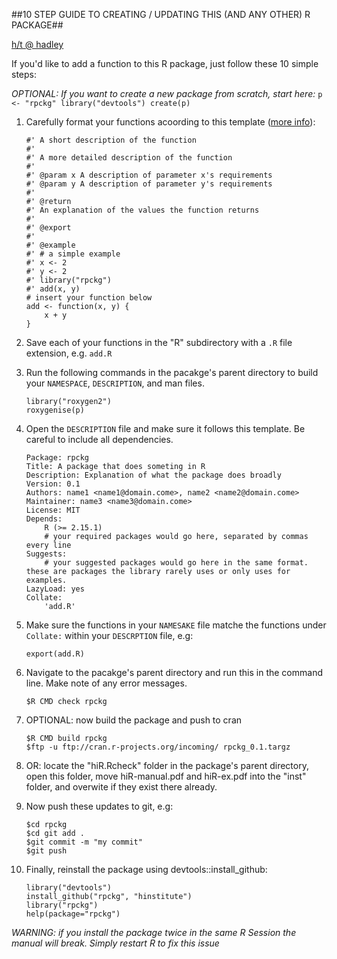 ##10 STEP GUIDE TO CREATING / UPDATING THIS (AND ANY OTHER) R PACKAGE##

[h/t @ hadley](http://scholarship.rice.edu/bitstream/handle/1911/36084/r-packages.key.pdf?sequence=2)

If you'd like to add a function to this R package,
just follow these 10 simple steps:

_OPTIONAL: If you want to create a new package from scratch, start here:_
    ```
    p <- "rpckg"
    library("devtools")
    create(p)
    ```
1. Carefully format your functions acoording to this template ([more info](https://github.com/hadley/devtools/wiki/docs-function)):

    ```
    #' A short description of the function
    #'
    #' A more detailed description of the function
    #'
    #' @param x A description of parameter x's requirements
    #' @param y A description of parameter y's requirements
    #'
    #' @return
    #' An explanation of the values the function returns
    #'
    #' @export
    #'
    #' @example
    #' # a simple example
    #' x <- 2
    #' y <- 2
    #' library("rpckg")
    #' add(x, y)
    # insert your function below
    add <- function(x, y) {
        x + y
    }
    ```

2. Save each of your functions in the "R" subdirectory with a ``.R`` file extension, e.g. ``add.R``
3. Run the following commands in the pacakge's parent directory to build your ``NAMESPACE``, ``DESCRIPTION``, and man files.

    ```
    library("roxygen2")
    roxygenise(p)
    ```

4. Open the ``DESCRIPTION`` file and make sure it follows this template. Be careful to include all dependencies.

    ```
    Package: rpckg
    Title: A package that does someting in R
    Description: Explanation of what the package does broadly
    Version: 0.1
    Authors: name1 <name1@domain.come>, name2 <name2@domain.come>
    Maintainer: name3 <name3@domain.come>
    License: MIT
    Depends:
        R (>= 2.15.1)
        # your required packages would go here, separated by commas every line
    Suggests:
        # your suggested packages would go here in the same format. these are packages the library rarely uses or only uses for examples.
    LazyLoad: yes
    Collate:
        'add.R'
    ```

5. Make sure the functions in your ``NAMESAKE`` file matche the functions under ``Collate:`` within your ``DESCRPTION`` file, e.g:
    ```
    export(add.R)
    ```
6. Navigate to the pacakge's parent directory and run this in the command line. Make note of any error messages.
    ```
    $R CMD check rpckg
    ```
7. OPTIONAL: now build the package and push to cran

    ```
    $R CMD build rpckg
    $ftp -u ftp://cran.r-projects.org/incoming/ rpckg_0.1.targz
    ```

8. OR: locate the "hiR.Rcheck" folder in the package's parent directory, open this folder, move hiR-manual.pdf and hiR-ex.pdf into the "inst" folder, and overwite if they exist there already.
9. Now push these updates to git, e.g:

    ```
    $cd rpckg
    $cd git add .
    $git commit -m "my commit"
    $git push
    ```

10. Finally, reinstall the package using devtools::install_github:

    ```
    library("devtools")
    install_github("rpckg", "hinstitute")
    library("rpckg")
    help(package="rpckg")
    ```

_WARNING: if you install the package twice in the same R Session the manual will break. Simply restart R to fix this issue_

• • • •

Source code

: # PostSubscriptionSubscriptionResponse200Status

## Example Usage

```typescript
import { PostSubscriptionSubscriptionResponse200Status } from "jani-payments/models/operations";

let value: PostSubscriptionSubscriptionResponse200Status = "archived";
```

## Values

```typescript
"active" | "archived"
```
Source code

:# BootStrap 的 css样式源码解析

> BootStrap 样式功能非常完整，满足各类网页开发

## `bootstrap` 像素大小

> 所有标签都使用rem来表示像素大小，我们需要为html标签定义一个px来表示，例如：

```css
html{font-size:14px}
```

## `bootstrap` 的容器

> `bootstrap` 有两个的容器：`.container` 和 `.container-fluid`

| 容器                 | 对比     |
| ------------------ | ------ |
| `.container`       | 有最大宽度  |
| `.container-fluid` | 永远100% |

• • • •

EXERCISE AIM — Only the lines starting at the one with "##10 STEP GUIDE" and ending at the one with "just follow these" should be printed, each exactly as it appears in the material above; the pictures are to be omitted.

SOLUTION TO THIS TASK —
 ##10 STEP GUIDE TO CREATING / UPDATING THIS (AND ANY OTHER) R PACKAGE##

[h/t @ hadley](http://scholarship.rice.edu/bitstream/handle/1911/36084/r-packages.key.pdf?sequence=2)

If you'd like to add a function to this R package,
just follow these 10 simple steps:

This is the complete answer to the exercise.